■ **YOUR OBJECTIVE**:
Go line by line through the records below. Copy whichever lines contain the string "calculation".

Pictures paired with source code
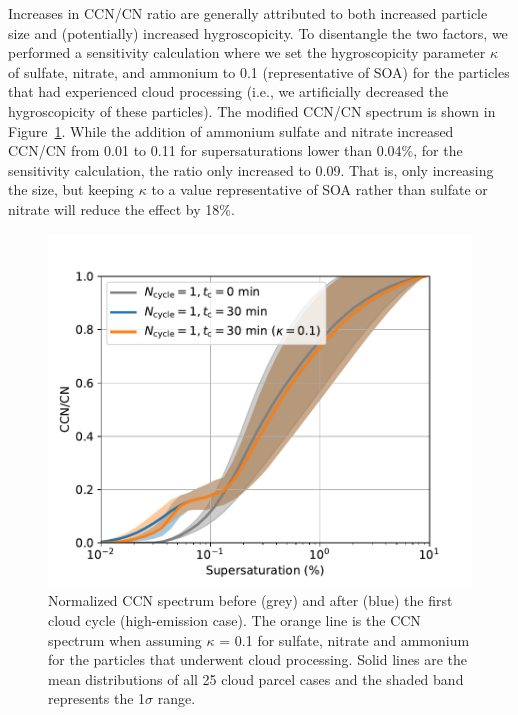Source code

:\documentclass[edeposit,fullpage]{uiucthesis2009}
\begin{document}
Increases in CCN/CN ratio are generally attributed to both
  increased particle size and (potentially) increased
  hygroscopicity. To disentangle the two factors, we performed a
  sensitivity calculation where we set the hygroscopicity parameter
  $\kappa$ of sulfate, nitrate, and ammonium to 0.1 (representative of
  SOA) for the particles that had experienced cloud processing (i.e.,
  we artificially decreased the hygroscopicity of these particles). The
  modified CCN/CN spectrum is shown in Figure~\ref{fig:sup-new-kappa}. While the addition
  of ammonium sulfate and nitrate increased CCN/CN from 0.01 to 0.11
  for supersaturations lower than 0.04\%, for the sensitivity
  calculation, the ratio only increased to 0.09. That is, only
  increasing the size, but keeping $\kappa$ to a value representative
  of SOA rather than sulfate or nitrate will reduce the effect by
  18\%.
  
  \begin{figure}
    \centering
    \includegraphics[scale=0.5]{chap3_figs/fig_sup3.pdf}
    \caption{Normalized CCN spectrum before (grey) and after (blue)
      the first cloud cycle (high-emission case). The orange line is
      the CCN spectrum when assuming $\kappa$ = 0.1 for sulfate,
      nitrate and ammonium for the particles that underwent cloud
      processing. Solid lines are the mean distributions of all 25
      cloud parcel cases and the shaded band represents the 1$\sigma$
      range.}
    \label{fig:sup-new-kappa}
\end{figure}
\end{document}
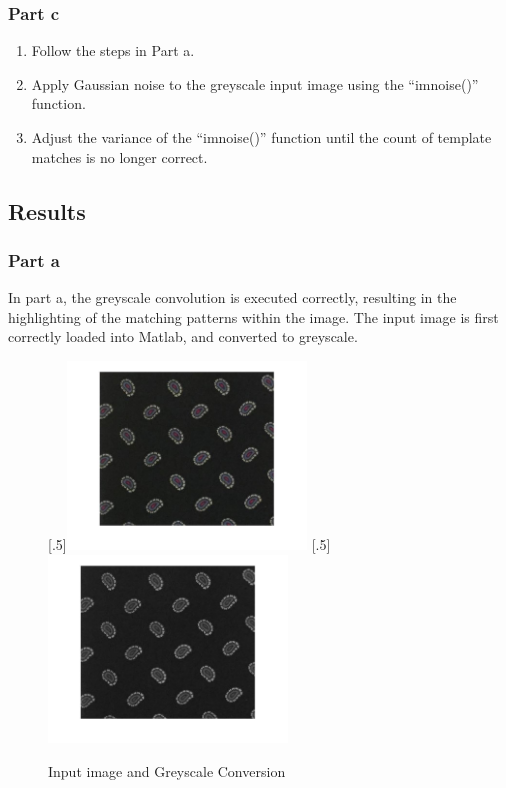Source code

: \documentclass[a4paper]{article}
\begin{document}
	\subsubsection{Part c}
	\begin{enumerate}
		\item Follow the steps in Part a.
		\item Apply Gaussian noise to the greyscale input image using
			the ``imnoise()'' function.
		\item Adjust the variance of the ``imnoise()'' function until
			the count of template matches is no longer correct.
	\end{enumerate}
	\subsection{Results}
	\subsubsection{Part a}
	In part a, the greyscale convolution is executed correctly, resulting in
	the highlighting of the matching patterns within the image. The input
	image is first correctly loaded into Matlab, and converted to greyscale.
	\begin{figure}[H]
		\centering
		[.5\linewidth]{\includegraphics[height=5cm]{Results/Q3/a/qaInput.jpg}}%
		[.5\linewidth]{\includegraphics[height=5cm]{Results/Q3/a/qaInputGrey.jpg}}%
		\caption{Input image and Greyscale Conversion}
		\label{fig:}
	\end{figure}
\end{document}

■ **YOUR SOLUTION**:
  sensitivity calculation where we set the hygroscopicity parameter
  calculation, the ratio only increased to 0.09. That is, only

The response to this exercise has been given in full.